Fidelity's commitment to innovation, especially around technology and digitization, is what helped Fidelity grow into a market leader in clearing and custody, according to a Fidelity spokesperson.
"Fidelity’s private ownership also gives the company the independence to invest in areas that serve the best interest of customers instead of shareholders. This includes our consultative, personalized approach to provide advisors of all sizes and complexities with exceptional support," the spokesperson said in an email.
Charles Schwab is publicly traded, while Altruist is backed by venture capital and private equity.
In March, Altruist cut ties with Apex Fintech, which had provided custody and clearing services to Altruist for three years, to launch its own brokerage operation. The company’s pitch to RIAs is that it’s the first company to combine clearing, custody and an all-in-one technology suite that’s built on top of a modern digital infrastructure.
“A vertically integrated platform that puts clearing and custody at the core is a game changer for advisors,” Jon Rosenbaum, managing director at Insight Partners, said in a statement. “It’s a deeply technical problem at every level that the team has solved with an intuitive user experience that’s unlike anything the RIA industry has ever seen.”
Altruist also vows that it will focus exclusively on RIAs rather than go directly to retail investors, as Schwab and Fidelity both do.

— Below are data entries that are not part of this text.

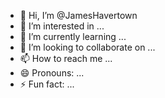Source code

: - 👋 Hi, I’m @JamesHavertown
- 👀 I’m interested in ...
- 🌱 I’m currently learning ...
- 💞️ I’m looking to collaborate on ...
- 📫 How to reach me ...
- 😄 Pronouns: ...
- ⚡ Fun fact: ...

<!---
JamesHavertown/JamesHavertown is a ✨ special ✨ repository because its `README.md` (this file) appears on your GitHub profile.
You can click the Preview link to take a look at your changes.
--->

Schwab has strict policies and guardrails in place to avoid intentionally or inadvertently competing with any RIAs, said Joe Giannone, director of communications at Schwab Advisor Services.
"Specifically, we don’t contact or provide recommendations to advisors’ clients, nor will we market advisory services to the clients of RIAs," Giannone said in a statement. "We’ve also made clear that if an advisor ever feels we’re approaching a prospect they are pursuing, Schwab will stand down."
For venture capital and private equity investors, backing Altruist is a chance to tap into an RIA industry that managed $128.4 trillion at the end of 2022, according to the Investment Adviser Association, and is growing rapidly, with more than 3,000 new firms launching annually, according to RIA Channel. By offering a more efficient alternative for custody and clearing, Altruist says it can make RIAs affordable to a greater number of Americans.
“We’re incredibly bullish on Altruist and the RIA market more broadly,” Brian Stern, partner and co-head of growth equity at Declaration Partners, said in a statement. “I have seen few investment opportunities in my career to back a team with this level of domain expertise and depth of vision, and applied to such a significant and compelling market need.”
Wenk says his company nearly tripled its total assets under management in 2022 and grew revenue by 1,700% year over year. The company expects to reach profitability this calendar year.
[Editor's note: This story was updated to include a comment from Schwab Advisor Services.]